### Prompt
If a line below includes the string "images", copy it.

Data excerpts
□ □ □

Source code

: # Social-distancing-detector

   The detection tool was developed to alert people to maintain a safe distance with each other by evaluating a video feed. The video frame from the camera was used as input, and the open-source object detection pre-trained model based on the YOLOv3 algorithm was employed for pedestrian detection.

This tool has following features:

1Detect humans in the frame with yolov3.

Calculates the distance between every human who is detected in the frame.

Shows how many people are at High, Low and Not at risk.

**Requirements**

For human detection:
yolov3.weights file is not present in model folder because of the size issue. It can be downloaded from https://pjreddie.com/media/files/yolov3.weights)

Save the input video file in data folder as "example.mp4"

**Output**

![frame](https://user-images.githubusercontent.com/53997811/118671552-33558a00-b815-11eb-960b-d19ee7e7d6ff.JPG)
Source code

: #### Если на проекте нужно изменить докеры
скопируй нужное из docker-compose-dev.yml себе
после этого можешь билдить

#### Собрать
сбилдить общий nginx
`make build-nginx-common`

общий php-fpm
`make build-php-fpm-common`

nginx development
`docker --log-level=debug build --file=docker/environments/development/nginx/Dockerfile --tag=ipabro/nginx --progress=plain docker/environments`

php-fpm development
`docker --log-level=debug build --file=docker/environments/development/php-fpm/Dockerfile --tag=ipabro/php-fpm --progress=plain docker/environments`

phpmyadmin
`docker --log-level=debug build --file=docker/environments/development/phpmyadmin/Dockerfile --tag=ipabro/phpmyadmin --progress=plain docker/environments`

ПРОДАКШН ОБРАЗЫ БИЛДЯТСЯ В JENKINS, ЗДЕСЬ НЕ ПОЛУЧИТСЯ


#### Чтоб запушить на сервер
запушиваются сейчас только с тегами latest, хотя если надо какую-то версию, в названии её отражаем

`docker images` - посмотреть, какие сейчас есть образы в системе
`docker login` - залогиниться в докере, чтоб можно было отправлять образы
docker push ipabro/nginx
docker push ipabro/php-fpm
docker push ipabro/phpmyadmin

□ □ □

### Output below
![frame](https://user-images.githubusercontent.com/53997811/118671552-33558a00-b815-11eb-960b-d19ee7e7d6ff.JPG)
`docker images` - посмотреть, какие сейчас есть образы в системе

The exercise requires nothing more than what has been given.